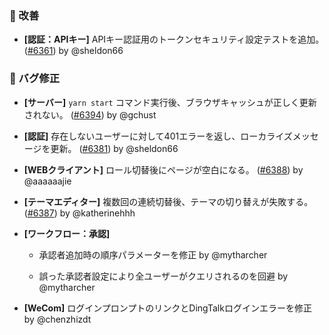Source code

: ### 🚀 改善

- **[認証：APIキー]** APIキー認証用のトークンセキュリティ設定テストを追加。 ([#6361](https://github.com/nocobase/nocobase/pull/6361)) by @sheldon66

### 🐛 バグ修正

- **[サーバー]** `yarn start` コマンド実行後、ブラウザキャッシュが正しく更新されない。 ([#6394](https://github.com/nocobase/nocobase/pull/6394)) by @gchust

- **[認証]** 存在しないユーザーに対して401エラーを返し、ローカライズメッセージを更新。 ([#6381](https://github.com/nocobase/nocobase/pull/6381)) by @sheldon66

- **[WEBクライアント]** ロール切替後にページが空白になる。 ([#6388](https://github.com/nocobase/nocobase/pull/6388)) by @aaaaaajie

- **[テーマエディター]** 複数回の連続切替後、テーマの切り替えが失敗する。 ([#6387](https://github.com/nocobase/nocobase/pull/6387)) by @katherinehhh

- **[ワークフロー：承認]**
  - 承認者追加時の順序パラメーターを修正 by @mytharcher

  - 誤った承認者設定により全ユーザーがクエリされるのを回避 by @mytharcher

- **[WeCom]** ログインプロンプトのリンクとDingTalkログインエラーを修正 by @chenzhizdt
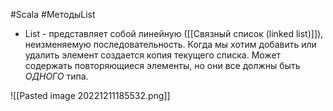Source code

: #Scala #МетодыList 

* List - представляет собой линейную ([[Связный список (linked list)]]), неизменяемую последовательность. Когда мы хотим добавить или удалить элемент создается копия текущего списка. Может содержать повторяющиеся элементы, но они все должны быть *ОДНОГО* типа. 

![[Pasted image 20221211185532.png]]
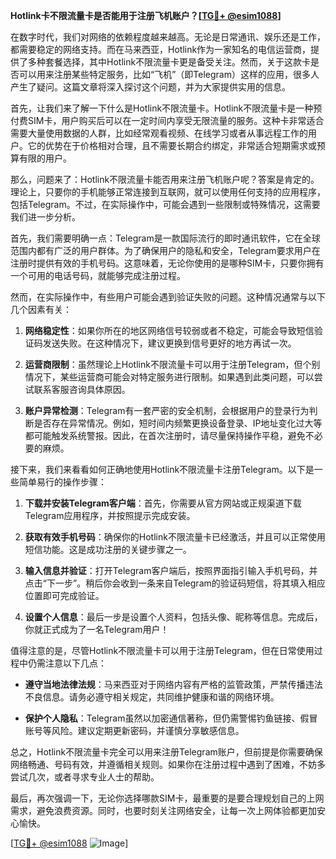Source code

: **Hotlink卡不限流量卡是否能用于注册飞机账户？[[TG💪+ @esim1088](https://t.me/s/esim1088)]**

在数字时代，我们对网络的依赖程度越来越高。无论是日常通讯、娱乐还是工作，都需要稳定的网络支持。而在马来西亚，Hotlink作为一家知名的电信运营商，提供了多种套餐选择，其中Hotlink不限流量卡更是备受关注。然而，关于这款卡是否可以用来注册某些特定服务，比如“飞机”（即Telegram）这样的应用，很多人产生了疑问。这篇文章将深入探讨这个问题，并为大家提供实用的信息。

首先，让我们来了解一下什么是Hotlink不限流量卡。Hotlink不限流量卡是一种预付费SIM卡，用户购买后可以在一定时间内享受无限流量的服务。这种卡非常适合需要大量使用数据的人群，比如经常观看视频、在线学习或者从事远程工作的用户。它的优势在于价格相对合理，且不需要长期合约绑定，非常适合短期需求或预算有限的用户。

那么，问题来了：Hotlink不限流量卡能否用来注册飞机账户呢？答案是肯定的。理论上，只要你的手机能够正常连接到互联网，就可以使用任何支持的应用程序，包括Telegram。不过，在实际操作中，可能会遇到一些限制或特殊情况，这需要我们进一步分析。

首先，我们需要明确一点：Telegram是一款国际流行的即时通讯软件，它在全球范围内都有广泛的用户群体。为了确保用户的隐私和安全，Telegram要求用户在注册时提供有效的手机号码。这意味着，无论你使用的是哪种SIM卡，只要你拥有一个可用的电话号码，就能够完成注册过程。

然而，在实际操作中，有些用户可能会遇到验证失败的问题。这种情况通常与以下几个因素有关：

1. **网络稳定性**：如果你所在的地区网络信号较弱或者不稳定，可能会导致短信验证码发送失败。在这种情况下，建议更换到信号更好的地方再试一次。
   
2. **运营商限制**：虽然理论上Hotlink不限流量卡可以用于注册Telegram，但个别情况下，某些运营商可能会对特定服务进行限制。如果遇到此类问题，可以尝试联系客服咨询具体原因。

3. **账户异常检测**：Telegram有一套严密的安全机制，会根据用户的登录行为判断是否存在异常情况。例如，短时间内频繁更换设备登录、IP地址变化过大等都可能触发系统警报。因此，在首次注册时，请尽量保持操作平稳，避免不必要的麻烦。

接下来，我们来看看如何正确地使用Hotlink不限流量卡注册Telegram。以下是一些简单易行的操作步骤：

1. **下载并安装Telegram客户端**：首先，你需要从官方网站或正规渠道下载Telegram应用程序，并按照提示完成安装。
   
2. **获取有效手机号码**：确保你的Hotlink不限流量卡已经激活，并且可以正常使用短信功能。这是成功注册的关键步骤之一。

3. **输入信息并验证**：打开Telegram客户端后，按照界面指引输入手机号码，并点击“下一步”。稍后你会收到一条来自Telegram的验证码短信，将其填入相应位置即可完成验证。

4. **设置个人信息**：最后一步是设置个人资料，包括头像、昵称等信息。完成后，你就正式成为了一名Telegram用户！

值得注意的是，尽管Hotlink不限流量卡可以用于注册Telegram，但在日常使用过程中仍需注意以下几点：

- **遵守当地法律法规**：马来西亚对于网络内容有严格的监管政策，严禁传播违法不良信息。请务必遵守相关规定，共同维护健康和谐的网络环境。
  
- **保护个人隐私**：Telegram虽然以加密通信著称，但仍需警惕钓鱼链接、假冒账号等风险。建议定期更新密码，并谨慎分享敏感信息。

总之，Hotlink不限流量卡完全可以用来注册Telegram账户，但前提是你需要确保网络畅通、号码有效，并遵循相关规则。如果你在注册过程中遇到了困难，不妨多尝试几次，或者寻求专业人士的帮助。

最后，再次强调一下，无论你选择哪款SIM卡，最重要的是要合理规划自己的上网需求，避免浪费资源。同时，也要时刻关注网络安全，让每一次上网体验都更加安心愉快。

[[TG💪+ @esim1088](https://t.me/s/esim1088) ![Image](https://i.postimg.cc/4NQfJmqS/Snipaste-2025-05-13-00-14-12.png)]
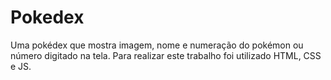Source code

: # Pokedex
Uma pokédex que mostra imagem, nome e numeração do pokémon ou número digitado na tela. Para realizar este trabalho foi utilizado HTML, CSS e JS.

####################

TRY IT — Read the records above. Show each line that has the string "mytharcher".

ANSWER TO THE PROBLEM —
  - 承認者追加時の順序パラメーターを修正 by @mytharcher
  - 誤った承認者設定により全ユーザーがクエリされるのを回避 by @mytharcher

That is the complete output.